■ **Your objective**
Using the records below, report how many lines include "local", and give no more than the number.

-- Task material follows --

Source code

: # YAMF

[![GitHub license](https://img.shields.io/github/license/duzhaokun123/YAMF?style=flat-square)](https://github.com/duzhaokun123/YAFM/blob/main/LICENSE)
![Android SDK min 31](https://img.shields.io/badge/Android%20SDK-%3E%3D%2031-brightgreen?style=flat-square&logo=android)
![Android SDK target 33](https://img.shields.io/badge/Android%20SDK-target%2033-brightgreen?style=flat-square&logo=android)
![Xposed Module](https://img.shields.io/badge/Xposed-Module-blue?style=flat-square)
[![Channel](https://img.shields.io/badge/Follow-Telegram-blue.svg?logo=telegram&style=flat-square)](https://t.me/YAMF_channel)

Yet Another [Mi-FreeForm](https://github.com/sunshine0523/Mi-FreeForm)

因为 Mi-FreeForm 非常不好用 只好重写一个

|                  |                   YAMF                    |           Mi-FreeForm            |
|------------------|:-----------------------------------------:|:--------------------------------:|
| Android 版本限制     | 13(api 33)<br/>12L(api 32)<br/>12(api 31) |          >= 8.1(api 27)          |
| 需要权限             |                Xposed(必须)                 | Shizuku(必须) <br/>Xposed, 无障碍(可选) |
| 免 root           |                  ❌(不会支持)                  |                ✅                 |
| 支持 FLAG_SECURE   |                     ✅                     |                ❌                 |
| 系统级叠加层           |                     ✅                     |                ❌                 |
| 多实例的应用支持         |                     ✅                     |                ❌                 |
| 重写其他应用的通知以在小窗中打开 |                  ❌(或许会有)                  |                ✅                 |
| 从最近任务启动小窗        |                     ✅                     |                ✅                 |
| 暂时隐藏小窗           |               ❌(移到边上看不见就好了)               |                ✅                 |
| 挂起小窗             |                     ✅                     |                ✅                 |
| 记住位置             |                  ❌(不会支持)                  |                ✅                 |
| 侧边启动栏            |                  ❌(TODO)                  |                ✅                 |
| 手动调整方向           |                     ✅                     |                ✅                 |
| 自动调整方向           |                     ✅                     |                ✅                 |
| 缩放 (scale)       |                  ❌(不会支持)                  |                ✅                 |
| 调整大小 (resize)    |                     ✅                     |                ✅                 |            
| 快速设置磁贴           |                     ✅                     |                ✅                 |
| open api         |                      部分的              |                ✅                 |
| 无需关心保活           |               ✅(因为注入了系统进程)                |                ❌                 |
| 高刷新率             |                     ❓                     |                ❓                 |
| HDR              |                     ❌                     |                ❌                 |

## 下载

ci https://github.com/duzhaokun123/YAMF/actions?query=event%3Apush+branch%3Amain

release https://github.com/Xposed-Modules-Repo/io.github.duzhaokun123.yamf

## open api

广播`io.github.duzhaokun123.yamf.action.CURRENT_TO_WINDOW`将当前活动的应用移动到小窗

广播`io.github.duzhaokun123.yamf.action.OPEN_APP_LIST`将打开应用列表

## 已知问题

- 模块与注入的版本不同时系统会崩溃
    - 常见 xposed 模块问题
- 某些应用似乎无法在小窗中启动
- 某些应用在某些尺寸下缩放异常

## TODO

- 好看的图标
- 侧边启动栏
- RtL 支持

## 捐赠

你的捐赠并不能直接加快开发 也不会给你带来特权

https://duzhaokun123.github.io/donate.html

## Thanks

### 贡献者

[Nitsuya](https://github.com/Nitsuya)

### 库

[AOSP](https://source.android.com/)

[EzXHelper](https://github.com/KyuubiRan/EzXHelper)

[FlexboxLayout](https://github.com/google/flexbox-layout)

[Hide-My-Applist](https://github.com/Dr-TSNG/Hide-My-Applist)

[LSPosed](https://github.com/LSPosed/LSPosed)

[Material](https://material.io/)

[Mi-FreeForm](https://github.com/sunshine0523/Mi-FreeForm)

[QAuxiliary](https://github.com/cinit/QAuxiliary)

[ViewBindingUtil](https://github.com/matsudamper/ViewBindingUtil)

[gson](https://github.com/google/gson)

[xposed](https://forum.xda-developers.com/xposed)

-- Task material concluded --
-- Task material follows --

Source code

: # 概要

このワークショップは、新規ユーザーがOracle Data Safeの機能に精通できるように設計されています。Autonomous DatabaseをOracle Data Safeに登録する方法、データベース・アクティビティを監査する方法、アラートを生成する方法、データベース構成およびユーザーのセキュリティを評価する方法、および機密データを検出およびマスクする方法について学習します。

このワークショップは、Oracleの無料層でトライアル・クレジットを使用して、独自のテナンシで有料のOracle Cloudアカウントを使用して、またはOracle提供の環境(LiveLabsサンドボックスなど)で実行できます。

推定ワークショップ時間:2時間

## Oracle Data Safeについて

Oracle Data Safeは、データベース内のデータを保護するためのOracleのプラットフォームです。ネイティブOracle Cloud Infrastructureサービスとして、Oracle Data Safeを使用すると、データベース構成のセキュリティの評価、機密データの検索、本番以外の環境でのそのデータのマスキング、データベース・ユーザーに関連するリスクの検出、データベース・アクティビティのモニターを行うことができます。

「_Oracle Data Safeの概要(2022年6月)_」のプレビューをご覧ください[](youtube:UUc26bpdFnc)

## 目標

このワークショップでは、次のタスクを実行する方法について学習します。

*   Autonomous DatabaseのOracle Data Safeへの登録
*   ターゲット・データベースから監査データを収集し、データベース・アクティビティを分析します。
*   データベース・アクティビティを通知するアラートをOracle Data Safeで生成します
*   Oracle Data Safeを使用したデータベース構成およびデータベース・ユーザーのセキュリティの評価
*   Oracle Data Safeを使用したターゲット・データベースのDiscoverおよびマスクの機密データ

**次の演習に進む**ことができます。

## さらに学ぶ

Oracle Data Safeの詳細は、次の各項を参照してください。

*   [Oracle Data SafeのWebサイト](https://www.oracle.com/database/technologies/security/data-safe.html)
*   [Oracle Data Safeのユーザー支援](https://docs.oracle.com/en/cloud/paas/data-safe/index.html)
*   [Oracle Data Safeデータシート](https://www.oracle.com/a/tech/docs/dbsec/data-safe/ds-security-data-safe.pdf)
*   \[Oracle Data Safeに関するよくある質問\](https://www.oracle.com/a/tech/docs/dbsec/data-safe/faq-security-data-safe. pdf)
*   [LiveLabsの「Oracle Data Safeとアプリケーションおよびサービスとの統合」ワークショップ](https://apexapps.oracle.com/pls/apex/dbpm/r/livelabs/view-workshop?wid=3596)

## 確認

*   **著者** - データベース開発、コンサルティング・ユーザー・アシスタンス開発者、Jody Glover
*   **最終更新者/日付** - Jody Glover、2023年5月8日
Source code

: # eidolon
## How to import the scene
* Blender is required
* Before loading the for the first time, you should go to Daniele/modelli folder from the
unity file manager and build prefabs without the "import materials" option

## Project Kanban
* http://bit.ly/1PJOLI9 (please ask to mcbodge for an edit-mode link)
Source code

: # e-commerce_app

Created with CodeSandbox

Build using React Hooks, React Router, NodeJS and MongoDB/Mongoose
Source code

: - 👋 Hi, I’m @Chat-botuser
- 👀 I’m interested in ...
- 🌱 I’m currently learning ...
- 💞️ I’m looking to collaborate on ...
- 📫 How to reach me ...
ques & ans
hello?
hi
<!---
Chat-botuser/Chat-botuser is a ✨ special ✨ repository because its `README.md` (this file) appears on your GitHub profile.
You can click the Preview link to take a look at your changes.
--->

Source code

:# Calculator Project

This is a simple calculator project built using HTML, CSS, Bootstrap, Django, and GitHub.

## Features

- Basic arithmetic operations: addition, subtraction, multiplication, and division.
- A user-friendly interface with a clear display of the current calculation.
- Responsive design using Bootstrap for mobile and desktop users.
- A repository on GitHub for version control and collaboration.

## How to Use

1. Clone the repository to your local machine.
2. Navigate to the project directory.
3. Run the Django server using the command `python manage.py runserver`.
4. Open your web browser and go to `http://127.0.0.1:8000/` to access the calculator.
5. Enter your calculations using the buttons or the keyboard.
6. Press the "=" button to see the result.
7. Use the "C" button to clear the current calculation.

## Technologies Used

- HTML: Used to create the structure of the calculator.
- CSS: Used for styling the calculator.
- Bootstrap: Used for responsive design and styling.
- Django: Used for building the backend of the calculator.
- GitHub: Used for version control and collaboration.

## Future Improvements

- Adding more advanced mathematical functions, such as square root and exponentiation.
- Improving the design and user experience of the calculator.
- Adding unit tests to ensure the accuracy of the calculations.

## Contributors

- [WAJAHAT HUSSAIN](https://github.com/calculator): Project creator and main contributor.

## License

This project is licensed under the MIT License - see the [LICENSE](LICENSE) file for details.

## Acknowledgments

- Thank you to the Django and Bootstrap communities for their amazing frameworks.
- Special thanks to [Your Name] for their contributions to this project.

-- Task material concluded --
-- Task material follows --

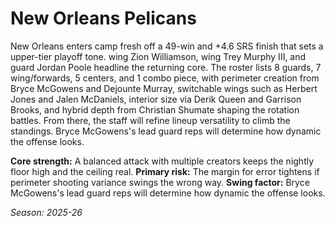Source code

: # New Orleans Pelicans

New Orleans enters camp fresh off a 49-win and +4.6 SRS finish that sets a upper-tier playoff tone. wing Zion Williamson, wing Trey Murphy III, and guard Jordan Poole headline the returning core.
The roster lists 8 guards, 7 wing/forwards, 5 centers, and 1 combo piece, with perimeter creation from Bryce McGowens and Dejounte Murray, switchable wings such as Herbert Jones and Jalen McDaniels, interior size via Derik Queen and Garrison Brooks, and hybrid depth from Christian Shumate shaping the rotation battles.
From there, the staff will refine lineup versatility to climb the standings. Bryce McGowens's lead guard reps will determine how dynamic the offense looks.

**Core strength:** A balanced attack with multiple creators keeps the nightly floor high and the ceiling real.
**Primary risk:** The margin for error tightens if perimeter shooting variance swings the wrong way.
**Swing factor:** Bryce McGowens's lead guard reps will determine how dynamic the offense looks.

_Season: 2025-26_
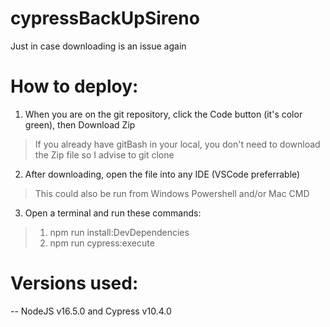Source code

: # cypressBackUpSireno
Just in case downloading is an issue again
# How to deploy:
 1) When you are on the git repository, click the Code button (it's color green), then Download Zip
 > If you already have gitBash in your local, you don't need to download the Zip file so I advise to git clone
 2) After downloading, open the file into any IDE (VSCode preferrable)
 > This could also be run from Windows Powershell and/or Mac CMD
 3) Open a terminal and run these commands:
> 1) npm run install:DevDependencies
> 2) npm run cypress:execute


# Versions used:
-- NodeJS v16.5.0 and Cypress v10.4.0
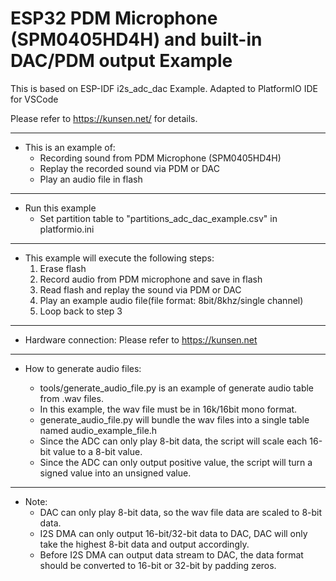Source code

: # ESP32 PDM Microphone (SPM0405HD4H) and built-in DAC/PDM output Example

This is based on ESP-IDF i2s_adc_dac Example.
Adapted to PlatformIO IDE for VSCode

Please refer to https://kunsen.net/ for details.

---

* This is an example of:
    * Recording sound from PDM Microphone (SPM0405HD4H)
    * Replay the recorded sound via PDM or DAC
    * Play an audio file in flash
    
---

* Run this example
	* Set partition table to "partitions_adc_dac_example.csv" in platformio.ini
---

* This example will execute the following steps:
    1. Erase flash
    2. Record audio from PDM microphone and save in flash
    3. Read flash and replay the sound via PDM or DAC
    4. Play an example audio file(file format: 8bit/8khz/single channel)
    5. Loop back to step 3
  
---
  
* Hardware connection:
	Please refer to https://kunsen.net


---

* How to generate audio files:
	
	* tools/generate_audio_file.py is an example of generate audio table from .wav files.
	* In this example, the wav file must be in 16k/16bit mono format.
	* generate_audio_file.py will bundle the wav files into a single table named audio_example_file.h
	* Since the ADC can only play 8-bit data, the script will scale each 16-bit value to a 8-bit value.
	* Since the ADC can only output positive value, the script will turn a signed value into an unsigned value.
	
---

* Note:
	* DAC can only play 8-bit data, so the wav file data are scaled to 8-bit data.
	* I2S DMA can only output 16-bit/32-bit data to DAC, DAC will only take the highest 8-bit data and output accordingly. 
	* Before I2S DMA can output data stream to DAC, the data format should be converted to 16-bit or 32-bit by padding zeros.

-- Task material concluded --

■ **Finished exercise**
2